In addition to explicating the First Amendment, the ruling in Anderson v. Griswold (2023) shows that it is often difficult to separate a judicial win from a judicial loss.

 
Denver District Court Judge Sarah B. Wallace on Nov. 17, 2023, gave Donald Trump a legal victory by deciding that Colorado’s secretary of state did not have power under Section 3 of the 14th Amendment to exclude Trump’s name from Republican presidential primary balloting.

 
The win, however, came with a high price for other legal cases in which Trump is involved because the judge also found that Trump had incited violence by his actions and speeches leading up to and including his address to individuals who violently attacked the U.S. Capitol Building on Jan. 6, 2021.

 The judge also found that Trump’s purpose was to thwart the legitimate results of a presidential election as outlined in the 12th Amendment and elsewhere in the U.S. Constitution. 

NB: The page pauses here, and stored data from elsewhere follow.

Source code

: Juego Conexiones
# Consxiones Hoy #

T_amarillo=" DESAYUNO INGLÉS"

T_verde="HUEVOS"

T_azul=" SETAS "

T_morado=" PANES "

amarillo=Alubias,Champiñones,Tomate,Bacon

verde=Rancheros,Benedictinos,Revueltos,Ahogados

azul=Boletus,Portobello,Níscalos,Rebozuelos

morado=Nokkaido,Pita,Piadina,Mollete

14th Amendment provision applies to government officials who engage in insurrection, rebellion

This closely watched case follows others in Minnesota and Michigan in which courts ruled that they had no authority to exclude Trump from the Republican primary ballot because such a decision was a “political question” for Congress (an elected branch of government) to resolve, perhaps after the next presidential election.

 
The central issue in the Colorado case involved a previously little litigated provision in Section 3 of the 14th Amendment adopted in 1868. The provision was designed to exclude individuals from office who, having sworn allegiance to the United States, later joined the Confederate States of America in fighting against it. The provision arguably applies to others who engage in subsequent insurrections against the government. Section 3 reads as follows:


No person shall be a Senator or Representative in Congress, or elector of President and Vice President, or hold any office, civil or military, under the United States, or under any State, who, having previously taken an oath, as a member of Congress, or as a member of any State legislature, or as an executive or judicial officer of any State, to support the Constitution of the United States, shall have engaged in insurrection or rebellion against the same, or given aid or comfort to the enemies thereof. But Congress may by a vote of two-thirds of each House, remove such disability.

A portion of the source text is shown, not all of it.